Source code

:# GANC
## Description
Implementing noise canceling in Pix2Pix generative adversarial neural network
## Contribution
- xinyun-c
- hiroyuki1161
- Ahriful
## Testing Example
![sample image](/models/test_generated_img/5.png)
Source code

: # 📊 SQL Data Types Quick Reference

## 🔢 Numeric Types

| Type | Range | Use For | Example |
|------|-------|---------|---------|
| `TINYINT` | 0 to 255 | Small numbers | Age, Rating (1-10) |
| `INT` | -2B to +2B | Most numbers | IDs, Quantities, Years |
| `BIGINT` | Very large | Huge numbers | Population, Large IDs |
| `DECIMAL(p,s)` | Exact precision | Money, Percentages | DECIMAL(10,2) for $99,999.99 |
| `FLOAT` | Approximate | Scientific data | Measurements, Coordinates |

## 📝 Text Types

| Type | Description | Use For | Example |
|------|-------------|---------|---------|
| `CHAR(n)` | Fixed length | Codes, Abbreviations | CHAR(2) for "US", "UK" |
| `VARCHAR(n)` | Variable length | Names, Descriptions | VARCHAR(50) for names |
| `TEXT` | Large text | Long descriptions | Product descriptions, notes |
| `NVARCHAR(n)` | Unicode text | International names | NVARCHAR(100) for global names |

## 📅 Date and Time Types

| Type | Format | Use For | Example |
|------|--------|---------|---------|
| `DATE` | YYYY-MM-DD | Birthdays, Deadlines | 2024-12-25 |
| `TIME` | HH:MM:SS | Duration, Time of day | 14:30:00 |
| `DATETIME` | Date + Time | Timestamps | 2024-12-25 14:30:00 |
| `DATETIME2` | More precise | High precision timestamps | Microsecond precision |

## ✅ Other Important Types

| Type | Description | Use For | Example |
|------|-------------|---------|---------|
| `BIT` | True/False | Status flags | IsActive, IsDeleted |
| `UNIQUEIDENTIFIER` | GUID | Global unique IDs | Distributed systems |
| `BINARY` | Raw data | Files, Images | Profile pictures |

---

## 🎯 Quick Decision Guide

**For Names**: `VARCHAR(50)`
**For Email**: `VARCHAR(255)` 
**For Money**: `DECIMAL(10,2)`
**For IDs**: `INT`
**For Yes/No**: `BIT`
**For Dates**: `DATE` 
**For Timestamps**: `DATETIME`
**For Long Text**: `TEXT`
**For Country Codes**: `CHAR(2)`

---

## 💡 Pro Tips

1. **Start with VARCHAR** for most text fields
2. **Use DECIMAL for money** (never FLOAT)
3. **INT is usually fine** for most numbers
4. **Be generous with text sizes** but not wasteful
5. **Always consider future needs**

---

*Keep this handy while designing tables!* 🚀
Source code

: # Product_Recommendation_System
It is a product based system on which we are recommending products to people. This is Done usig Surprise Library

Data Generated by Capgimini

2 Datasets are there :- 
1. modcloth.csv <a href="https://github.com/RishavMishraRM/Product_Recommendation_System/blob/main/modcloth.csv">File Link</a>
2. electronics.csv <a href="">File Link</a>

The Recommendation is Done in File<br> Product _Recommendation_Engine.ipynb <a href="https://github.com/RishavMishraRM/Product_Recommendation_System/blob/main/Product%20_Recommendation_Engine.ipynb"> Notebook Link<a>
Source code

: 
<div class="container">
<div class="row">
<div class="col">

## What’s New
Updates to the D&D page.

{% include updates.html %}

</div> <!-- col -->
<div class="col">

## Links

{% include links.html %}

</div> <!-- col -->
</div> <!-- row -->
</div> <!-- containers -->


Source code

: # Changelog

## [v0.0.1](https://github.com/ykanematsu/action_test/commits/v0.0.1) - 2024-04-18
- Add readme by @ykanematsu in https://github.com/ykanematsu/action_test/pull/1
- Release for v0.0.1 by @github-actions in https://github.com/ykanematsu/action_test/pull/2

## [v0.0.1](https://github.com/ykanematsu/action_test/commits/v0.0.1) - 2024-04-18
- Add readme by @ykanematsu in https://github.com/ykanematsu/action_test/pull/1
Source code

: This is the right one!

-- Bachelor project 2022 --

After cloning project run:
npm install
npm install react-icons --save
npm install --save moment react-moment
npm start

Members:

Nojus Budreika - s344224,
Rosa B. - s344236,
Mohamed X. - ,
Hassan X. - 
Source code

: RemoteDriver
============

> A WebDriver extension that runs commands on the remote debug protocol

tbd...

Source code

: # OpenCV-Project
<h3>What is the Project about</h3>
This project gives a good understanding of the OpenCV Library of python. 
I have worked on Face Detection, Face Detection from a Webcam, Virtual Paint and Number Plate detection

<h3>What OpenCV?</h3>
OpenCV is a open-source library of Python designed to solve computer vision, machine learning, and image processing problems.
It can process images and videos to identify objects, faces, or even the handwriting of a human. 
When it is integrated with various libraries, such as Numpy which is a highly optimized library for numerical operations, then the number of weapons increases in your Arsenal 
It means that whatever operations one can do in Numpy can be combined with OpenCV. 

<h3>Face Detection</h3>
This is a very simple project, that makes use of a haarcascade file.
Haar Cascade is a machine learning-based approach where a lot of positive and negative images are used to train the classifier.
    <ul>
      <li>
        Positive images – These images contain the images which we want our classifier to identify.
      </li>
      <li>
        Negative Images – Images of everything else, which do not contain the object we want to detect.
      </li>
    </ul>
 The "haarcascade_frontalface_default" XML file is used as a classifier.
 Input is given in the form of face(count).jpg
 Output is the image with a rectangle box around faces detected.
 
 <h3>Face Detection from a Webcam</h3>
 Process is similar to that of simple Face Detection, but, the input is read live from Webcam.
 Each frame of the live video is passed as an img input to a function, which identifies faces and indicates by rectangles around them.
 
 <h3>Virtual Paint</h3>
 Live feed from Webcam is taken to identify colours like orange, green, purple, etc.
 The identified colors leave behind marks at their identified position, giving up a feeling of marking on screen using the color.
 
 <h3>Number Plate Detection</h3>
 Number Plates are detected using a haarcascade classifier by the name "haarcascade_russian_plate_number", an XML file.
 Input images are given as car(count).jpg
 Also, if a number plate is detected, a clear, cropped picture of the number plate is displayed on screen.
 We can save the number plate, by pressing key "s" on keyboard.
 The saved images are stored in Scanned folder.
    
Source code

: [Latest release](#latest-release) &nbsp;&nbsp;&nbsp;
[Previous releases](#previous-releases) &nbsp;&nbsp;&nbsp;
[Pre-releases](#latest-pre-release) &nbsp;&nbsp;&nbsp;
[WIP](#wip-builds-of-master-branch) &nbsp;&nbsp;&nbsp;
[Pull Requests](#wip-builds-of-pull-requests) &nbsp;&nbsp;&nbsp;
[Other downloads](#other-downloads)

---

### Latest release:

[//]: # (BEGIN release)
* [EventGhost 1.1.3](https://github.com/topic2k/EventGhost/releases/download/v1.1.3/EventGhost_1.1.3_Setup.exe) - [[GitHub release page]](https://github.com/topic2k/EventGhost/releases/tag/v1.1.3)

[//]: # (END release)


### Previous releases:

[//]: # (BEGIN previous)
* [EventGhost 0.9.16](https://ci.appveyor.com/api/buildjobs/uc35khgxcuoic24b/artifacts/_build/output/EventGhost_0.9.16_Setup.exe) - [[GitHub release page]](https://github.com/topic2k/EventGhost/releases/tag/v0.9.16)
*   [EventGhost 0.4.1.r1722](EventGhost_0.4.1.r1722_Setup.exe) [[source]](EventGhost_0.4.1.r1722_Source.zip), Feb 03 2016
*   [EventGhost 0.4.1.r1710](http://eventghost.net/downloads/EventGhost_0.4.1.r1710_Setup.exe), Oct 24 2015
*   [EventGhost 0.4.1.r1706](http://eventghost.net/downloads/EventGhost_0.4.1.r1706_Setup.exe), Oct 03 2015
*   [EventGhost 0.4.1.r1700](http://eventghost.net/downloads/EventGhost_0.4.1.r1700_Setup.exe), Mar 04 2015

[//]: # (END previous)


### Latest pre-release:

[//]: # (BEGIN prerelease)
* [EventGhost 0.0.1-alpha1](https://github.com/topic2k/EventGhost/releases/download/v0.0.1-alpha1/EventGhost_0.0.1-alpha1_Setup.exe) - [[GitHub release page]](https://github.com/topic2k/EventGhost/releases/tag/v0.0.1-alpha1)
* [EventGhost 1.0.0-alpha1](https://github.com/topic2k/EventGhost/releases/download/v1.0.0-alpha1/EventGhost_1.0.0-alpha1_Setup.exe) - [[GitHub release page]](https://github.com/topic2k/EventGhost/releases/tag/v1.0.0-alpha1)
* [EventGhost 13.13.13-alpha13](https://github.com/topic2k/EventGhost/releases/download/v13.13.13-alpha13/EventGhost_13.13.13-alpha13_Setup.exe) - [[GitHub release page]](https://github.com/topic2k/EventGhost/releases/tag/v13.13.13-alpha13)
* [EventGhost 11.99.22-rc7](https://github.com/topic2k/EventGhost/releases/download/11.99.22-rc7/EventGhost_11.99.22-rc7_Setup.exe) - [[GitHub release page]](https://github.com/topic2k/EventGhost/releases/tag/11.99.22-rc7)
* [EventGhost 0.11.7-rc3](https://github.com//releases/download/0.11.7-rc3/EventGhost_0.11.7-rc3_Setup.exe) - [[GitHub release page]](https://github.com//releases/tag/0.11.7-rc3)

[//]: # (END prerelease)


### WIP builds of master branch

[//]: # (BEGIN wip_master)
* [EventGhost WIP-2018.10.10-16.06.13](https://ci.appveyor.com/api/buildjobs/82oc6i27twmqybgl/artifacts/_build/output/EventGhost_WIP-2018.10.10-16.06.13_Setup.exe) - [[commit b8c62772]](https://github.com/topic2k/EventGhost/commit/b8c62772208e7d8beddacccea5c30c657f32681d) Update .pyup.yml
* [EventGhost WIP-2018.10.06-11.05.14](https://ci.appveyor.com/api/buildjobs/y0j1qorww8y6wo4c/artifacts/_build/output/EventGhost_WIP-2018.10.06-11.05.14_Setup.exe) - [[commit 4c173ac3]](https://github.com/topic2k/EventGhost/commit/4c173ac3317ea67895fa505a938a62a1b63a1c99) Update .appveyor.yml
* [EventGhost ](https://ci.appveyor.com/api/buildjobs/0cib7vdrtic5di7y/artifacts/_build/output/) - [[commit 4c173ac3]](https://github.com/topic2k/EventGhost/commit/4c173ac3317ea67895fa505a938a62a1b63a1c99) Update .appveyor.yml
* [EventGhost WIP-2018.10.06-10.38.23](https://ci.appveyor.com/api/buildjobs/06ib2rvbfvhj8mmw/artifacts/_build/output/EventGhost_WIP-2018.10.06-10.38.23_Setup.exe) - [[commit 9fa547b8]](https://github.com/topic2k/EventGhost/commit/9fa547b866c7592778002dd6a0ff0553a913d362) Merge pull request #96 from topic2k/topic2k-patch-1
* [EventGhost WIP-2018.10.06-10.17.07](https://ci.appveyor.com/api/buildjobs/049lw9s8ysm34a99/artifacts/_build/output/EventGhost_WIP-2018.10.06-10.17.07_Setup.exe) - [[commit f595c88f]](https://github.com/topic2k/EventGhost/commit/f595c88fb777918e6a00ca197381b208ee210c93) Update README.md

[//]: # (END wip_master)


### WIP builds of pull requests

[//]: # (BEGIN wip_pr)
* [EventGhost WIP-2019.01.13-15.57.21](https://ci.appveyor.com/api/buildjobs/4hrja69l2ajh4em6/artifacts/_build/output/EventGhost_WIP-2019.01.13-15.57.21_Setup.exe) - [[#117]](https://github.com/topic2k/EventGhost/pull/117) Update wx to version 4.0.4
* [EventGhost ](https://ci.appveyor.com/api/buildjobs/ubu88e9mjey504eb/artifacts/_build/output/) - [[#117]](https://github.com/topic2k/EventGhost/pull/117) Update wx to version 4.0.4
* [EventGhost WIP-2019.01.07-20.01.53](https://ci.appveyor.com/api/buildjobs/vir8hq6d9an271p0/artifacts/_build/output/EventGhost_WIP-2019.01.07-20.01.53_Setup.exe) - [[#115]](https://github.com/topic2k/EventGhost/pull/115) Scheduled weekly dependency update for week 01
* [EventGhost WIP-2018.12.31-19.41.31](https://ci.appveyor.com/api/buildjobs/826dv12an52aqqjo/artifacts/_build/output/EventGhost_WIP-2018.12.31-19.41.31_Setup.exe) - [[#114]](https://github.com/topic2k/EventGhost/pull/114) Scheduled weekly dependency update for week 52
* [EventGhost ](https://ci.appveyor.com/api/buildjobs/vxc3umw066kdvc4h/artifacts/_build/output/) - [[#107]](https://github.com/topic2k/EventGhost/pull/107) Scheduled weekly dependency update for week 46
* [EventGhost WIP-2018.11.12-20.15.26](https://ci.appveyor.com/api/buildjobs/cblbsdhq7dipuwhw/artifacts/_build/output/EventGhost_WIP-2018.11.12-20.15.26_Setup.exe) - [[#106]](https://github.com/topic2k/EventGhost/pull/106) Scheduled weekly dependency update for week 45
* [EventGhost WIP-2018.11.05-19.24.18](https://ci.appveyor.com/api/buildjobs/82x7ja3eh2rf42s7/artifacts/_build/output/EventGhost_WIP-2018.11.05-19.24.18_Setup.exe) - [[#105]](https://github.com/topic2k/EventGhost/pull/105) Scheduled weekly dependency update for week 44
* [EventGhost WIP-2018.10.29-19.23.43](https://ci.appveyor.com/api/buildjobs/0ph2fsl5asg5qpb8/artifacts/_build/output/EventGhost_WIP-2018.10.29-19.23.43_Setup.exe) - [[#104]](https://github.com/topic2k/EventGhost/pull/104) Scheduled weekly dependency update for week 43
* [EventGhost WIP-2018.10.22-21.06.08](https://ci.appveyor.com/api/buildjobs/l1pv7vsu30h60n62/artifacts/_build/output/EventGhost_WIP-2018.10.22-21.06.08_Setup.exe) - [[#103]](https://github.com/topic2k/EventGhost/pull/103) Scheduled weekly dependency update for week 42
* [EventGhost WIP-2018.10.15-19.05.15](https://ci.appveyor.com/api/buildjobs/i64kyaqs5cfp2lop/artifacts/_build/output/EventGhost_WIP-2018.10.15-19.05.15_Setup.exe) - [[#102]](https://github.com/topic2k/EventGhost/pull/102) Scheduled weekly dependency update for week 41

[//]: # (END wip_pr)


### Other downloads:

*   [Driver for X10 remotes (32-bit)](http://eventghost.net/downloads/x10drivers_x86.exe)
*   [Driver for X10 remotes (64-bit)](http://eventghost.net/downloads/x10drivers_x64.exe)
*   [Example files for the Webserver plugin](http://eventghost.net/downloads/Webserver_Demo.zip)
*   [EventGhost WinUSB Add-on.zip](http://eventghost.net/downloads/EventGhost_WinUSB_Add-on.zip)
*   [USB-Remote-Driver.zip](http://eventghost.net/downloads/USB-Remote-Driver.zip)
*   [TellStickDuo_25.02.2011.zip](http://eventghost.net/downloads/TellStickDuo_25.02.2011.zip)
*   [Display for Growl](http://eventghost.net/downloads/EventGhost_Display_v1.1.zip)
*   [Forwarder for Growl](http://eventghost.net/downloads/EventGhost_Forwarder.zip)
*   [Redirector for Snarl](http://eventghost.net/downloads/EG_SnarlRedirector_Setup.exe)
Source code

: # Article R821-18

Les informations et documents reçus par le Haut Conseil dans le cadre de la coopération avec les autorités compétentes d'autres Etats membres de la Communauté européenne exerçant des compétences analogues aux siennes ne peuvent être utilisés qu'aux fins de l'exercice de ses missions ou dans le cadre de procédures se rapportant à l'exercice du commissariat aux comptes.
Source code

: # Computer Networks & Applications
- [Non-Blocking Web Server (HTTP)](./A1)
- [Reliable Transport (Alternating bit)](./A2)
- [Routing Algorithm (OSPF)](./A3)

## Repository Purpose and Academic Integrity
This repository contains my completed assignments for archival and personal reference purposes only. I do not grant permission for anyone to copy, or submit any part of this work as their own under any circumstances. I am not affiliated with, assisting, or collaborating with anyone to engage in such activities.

────────

■ Directions for this task:
Taking the line with "Also, if a number" as the first and the line with "[//]: # (BEGIN previous)" as the last, retype that stretch of the data above exactly, with no other lines.

■ Result of this exercise:
 Also, if a number plate is detected, a clear, cropped picture of the number plate is displayed on screen.
 We can save the number plate, by pressing key "s" on keyboard.
 The saved images are stored in Scanned folder.
    
Source code

: [Latest release](#latest-release) &nbsp;&nbsp;&nbsp;
[Previous releases](#previous-releases) &nbsp;&nbsp;&nbsp;
[Pre-releases](#latest-pre-release) &nbsp;&nbsp;&nbsp;
[WIP](#wip-builds-of-master-branch) &nbsp;&nbsp;&nbsp;
[Pull Requests](#wip-builds-of-pull-requests) &nbsp;&nbsp;&nbsp;
[Other downloads](#other-downloads)

---

### Latest release:

[//]: # (BEGIN release)
* [EventGhost 1.1.3](https://github.com/topic2k/EventGhost/releases/download/v1.1.3/EventGhost_1.1.3_Setup.exe) - [[GitHub release page]](https://github.com/topic2k/EventGhost/releases/tag/v1.1.3)

[//]: # (END release)


### Previous releases:

[//]: # (BEGIN previous)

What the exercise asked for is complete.